« Back

March 13, 2018

Meet the Scholar: Isaac Marin-Valencia, M.D., M.S.
By Michelle Romanick

Dr. Isaac Marin-Valencia joined the Clinical Scholars Program at the Rockefeller University in 2015. Dr. Marin-Valencia received his M.D. from University of Las Palmas de Gran Canaria, Spain. He completed his residency in pediatrics at the University of Barcelona, Spain. Dr. Marin-Valencia completed a pediatric neurology residency and was the pediatric neurology chief resident at University of Texas (UT) Southwestern Medical Center.

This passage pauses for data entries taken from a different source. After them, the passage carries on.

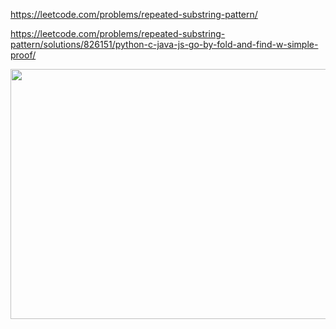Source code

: https://leetcode.com/problems/repeated-substring-pattern/

https://leetcode.com/problems/repeated-substring-pattern/solutions/826151/python-c-java-js-go-by-fold-and-find-w-simple-proof/

<img src="https://github.com/SkosMartren/useful-materials/blob/main/459_sol.png" width="600" height="400"/>
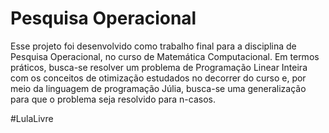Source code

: # Pesquisa Operacional

Esse projeto foi desenvolvido como trabalho final para a disciplina de Pesquisa Operacional, no curso de Matemática Computacional. Em termos práticos, busca-se resolver um problema de Programação Linear Inteira com os conceitos de otimização estudados no decorrer do curso e, por meio da linguagem de programação Júlia, busca-se uma generalização para que o problema seja resolvido para n-casos.

#LulaLivre

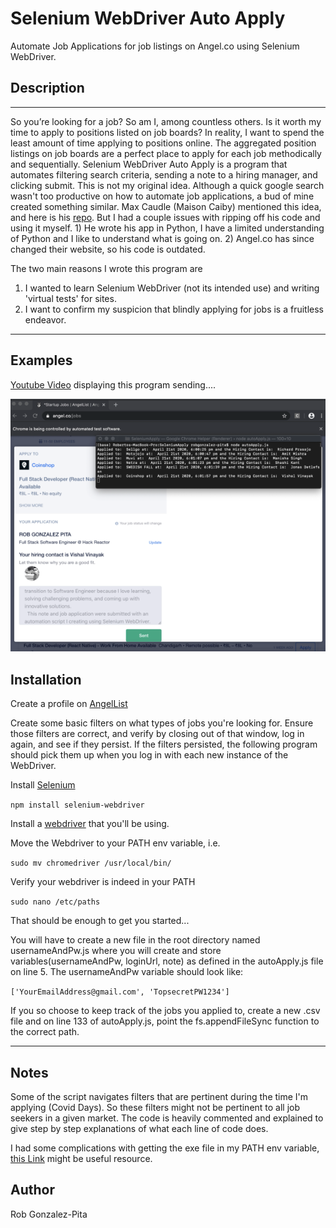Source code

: # Selenium WebDriver Auto Apply

Automate Job Applications for job listings on Angel.co using Selenium WebDriver.

## Description

---

So you’re looking for a job? So am I, among countless others. Is it worth my time to apply to positions listed on job boards? In reality, I want to spend the least amount of time applying to positions online. The aggregated position listings on job boards are a perfect place to apply for each job methodically and sequentially. Selenium WebDriver Auto Apply is a program that automates filtering search criteria, sending a note to a hiring manager, and clicking submit. This is not my original idea. Although a quick google search wasn't too productive on how to automate job applications, a bud of mine created something similar. Max Caudle (Maison Caiby) mentioned this idea, and here is his [repo](https://github.com/MasonCaiby/auto_app). But I had a couple issues with ripping off his code and using it myself. 1) He wrote his app in Python, I have a limited understanding of Python and I like to understand what is going on. 2) Angel.co has since changed their website, so his code is outdated.

The two main reasons I wrote this program are

1. I wanted to learn Selenium WebDriver (not its intended use) and writing 'virtual tests' for sites.
2. I want to confirm my suspicion that blindly applying for jobs is a fruitless endeavor.

---

## Examples

[Youtube Video](https://youtu.be/xCWGoQNxbpU) displaying this program sending....

![image](screenshot3.png)

## Installation

Create a profile on [AngelList](https://angel.co/)

Create some basic filters on what types of jobs you're looking for. Ensure those filters are correct, and verify by closing out of that window, log in again, and see if they persist. If the filters persisted, the following program should pick them up when you log in with each new instance of the WebDriver.

Install [Selenium](https://www.npmjs.com/package/selenium-webdriver)

`npm install selenium-webdriver`

Install a [webdriver](https://www.selenium.dev/documentation/en/webdriver/driver_requirements/#quick-reference) that you'll be using.

Move the Webdriver to your PATH env variable, i.e.

`sudo mv chromedriver /usr/local/bin/`

Verify your webdriver is indeed in your PATH

`sudo nano /etc/paths`

That should be enough to get you started...

You will have to create a new file in the root directory named usernameAndPw.js where you will create and store variables(usernameAndPw, loginUrl, note) as defined in the autoApply.js file on line 5. The usernameAndPw variable should look like:

`['YourEmailAddress@gmail.com', 'TopsecretPW1234']`

If you so choose to keep track of the jobs you applied to, create a new .csv file and on line 133 of autoApply.js, point the fs.appendFileSync function to the correct path.

---

## Notes

Some of the script navigates filters that are pertinent during the time I'm applying (Covid Days). So these filters might not be pertinent to all job seekers in a given market. The code is heavily commented and explained to give step by step explanations of what each line of code does.

I had some complications with getting the exe file in my PATH env variable, [this Link](https://www.kenst.com/2015/03/including-the-chromedriver-location-in-macos-system-path/) might be useful resource.

## Author

Rob Gonzalez-Pita
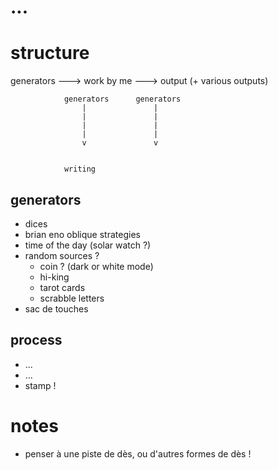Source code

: # ...


# structure

generators ---> work by me ---> output (+ various outputs)


                generators      generators
                    |               |
                    |               |
                    |               |
                    |               |
                    v               v


                writing




## generators
* dices
* brian eno oblique strategies
* time of the day (solar watch ?)
* random sources ?
    * coin ? (dark or white mode)
    * hi-king
    * tarot cards
    * scrabble letters
* sac de touches

## process
* ...
* ...
* stamp !

# notes
* penser à une piste de dès, ou d'autres formes de dès !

Dr. Marin-Valencia’s interest in research and medicine started at an early age. His brother has autism and epilepsy and his desire to help his brother and other children with similar conditions influenced his decision to be a physician-scientist. A quote from his cell biology professor, “He who loves science, loves humanity,” resonated with him as it captures perfectly his drive to conduct research on pediatric developmental disorders and develop treatments for these conditions.


To further understand the molecular mechanisms of neurodevelopmental disorders, Dr. Marin-Valencia did a postgraduate research fellowship in neurochemistry at UT Southwestern. He studied the cellular and molecular mechanisms by which disorders of brain glucose transport cause abnormal flux of energy substrates and alter oxidative metabolism in the native brain. After completing the research fellowship, Dr. Marin-Valencia did his pediatric neurology residency in the same institution where he integrated basic research and clinical duties.


As a Clinical Scholar in the Laboratory of Developmental Neurobiology, where he is mentored by Dr. Mary Beth Hatten, Dr. Marin-Valencia has been exposed to a diverse range of scientific disciplines that enhance his experimental and intellectual skills in developmental neurobiology. One learning opportunity that Dr. Marin-Valencia he especially appreciated was the opportunity to present his research presentation to the Rockefeller Institutional Review Board Committee. The feedback and experience was extremely instructive and valuable.


When ask about his experience in the Clinical Scholars Program, Dr. Marin-Valencia responded, “The program is very supportive in all aspects and has assembled excellent faculty to teach scholars several disciplines in clinical research, such as biostatistics, epidemiology, and clinical protocol preparation. Being a Clinical Scholars provides a great opportunity to expand skills in clinical investigation, work with the best scientists in the field, and work with state-of-the-art technology.”


Dr. Marin-Valencia is currently studying the mechanisms by which defective metabolism disrupt brain development. His research goal is to uncover new mechanisms and develop novel treatments for pediatric developmental disorders. He expects to continue his research at Rockefeller University with a future plan to transition to a faculty position in the United States.